## Exercise
The answer must consist of every line below that contains the word "generating".
===
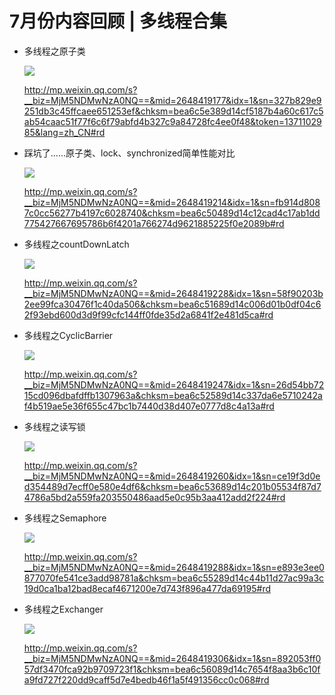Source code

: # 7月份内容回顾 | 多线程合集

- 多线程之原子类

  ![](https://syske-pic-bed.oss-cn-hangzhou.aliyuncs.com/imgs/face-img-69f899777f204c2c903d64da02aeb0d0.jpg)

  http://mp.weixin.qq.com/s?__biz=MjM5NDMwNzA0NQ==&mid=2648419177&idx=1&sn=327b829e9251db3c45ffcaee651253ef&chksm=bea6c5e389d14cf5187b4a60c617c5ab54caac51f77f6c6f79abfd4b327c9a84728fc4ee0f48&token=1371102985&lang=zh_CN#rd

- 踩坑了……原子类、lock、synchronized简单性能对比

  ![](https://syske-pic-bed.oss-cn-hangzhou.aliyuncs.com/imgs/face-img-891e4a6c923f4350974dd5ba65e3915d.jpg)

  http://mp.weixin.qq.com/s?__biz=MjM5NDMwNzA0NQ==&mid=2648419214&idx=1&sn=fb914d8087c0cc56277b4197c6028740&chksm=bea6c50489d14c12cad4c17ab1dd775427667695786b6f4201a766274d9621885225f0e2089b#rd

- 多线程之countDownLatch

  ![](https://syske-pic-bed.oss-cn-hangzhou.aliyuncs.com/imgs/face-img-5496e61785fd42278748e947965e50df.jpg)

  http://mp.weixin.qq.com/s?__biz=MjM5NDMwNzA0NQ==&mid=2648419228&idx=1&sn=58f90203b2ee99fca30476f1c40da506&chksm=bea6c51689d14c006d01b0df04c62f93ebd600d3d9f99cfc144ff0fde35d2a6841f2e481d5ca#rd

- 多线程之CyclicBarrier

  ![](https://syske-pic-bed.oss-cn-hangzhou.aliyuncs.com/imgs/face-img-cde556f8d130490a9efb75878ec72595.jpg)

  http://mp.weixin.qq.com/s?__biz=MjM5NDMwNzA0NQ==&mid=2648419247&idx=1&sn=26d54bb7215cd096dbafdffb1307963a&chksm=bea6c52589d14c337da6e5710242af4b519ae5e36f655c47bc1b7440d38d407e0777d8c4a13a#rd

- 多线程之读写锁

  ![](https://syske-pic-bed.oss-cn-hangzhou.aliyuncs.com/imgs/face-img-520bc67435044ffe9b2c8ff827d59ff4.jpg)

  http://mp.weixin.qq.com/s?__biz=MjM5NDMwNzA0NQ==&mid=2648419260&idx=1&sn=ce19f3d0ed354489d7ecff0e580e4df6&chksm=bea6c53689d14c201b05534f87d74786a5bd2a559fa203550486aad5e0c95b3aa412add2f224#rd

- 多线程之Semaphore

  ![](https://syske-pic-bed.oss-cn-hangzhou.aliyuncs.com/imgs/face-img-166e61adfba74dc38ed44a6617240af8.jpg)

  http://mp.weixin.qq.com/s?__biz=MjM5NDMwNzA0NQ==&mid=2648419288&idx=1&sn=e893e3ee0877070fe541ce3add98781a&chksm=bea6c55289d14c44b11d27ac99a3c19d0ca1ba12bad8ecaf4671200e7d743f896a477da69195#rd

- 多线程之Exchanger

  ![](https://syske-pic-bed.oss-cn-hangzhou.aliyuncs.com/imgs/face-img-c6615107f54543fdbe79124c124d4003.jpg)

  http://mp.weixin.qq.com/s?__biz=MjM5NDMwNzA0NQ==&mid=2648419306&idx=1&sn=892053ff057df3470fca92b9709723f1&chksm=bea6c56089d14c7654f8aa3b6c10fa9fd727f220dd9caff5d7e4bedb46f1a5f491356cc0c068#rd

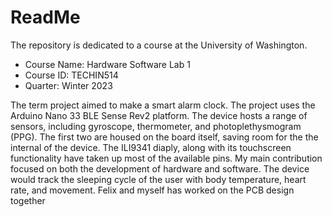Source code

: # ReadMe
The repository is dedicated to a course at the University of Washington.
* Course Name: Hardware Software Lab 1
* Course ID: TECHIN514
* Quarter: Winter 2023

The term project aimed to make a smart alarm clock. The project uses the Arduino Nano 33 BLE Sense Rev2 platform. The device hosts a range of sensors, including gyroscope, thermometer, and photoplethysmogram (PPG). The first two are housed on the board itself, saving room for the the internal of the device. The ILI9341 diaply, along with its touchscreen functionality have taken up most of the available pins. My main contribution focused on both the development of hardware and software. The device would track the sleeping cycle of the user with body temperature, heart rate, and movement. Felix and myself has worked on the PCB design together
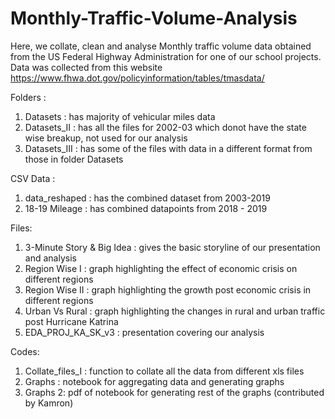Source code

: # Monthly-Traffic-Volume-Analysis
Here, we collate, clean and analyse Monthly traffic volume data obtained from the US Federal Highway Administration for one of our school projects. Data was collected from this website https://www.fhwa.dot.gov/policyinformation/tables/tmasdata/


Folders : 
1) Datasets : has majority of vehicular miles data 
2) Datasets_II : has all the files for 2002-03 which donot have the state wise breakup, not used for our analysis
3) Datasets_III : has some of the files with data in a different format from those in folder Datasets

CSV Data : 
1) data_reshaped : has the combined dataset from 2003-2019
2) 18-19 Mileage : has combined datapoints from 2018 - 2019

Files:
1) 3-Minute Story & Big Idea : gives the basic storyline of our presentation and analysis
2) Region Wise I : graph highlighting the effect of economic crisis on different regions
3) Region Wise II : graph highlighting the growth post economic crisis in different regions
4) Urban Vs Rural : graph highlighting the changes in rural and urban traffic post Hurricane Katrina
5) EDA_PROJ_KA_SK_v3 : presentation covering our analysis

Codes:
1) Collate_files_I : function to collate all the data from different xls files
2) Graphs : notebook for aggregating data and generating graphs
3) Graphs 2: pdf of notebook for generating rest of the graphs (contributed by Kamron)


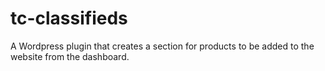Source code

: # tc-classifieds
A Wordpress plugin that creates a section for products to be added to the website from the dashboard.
===
## Task result
2) Graphs : notebook for aggregating data and generating graphs
3) Graphs 2: pdf of notebook for generating rest of the graphs (contributed by Kamron)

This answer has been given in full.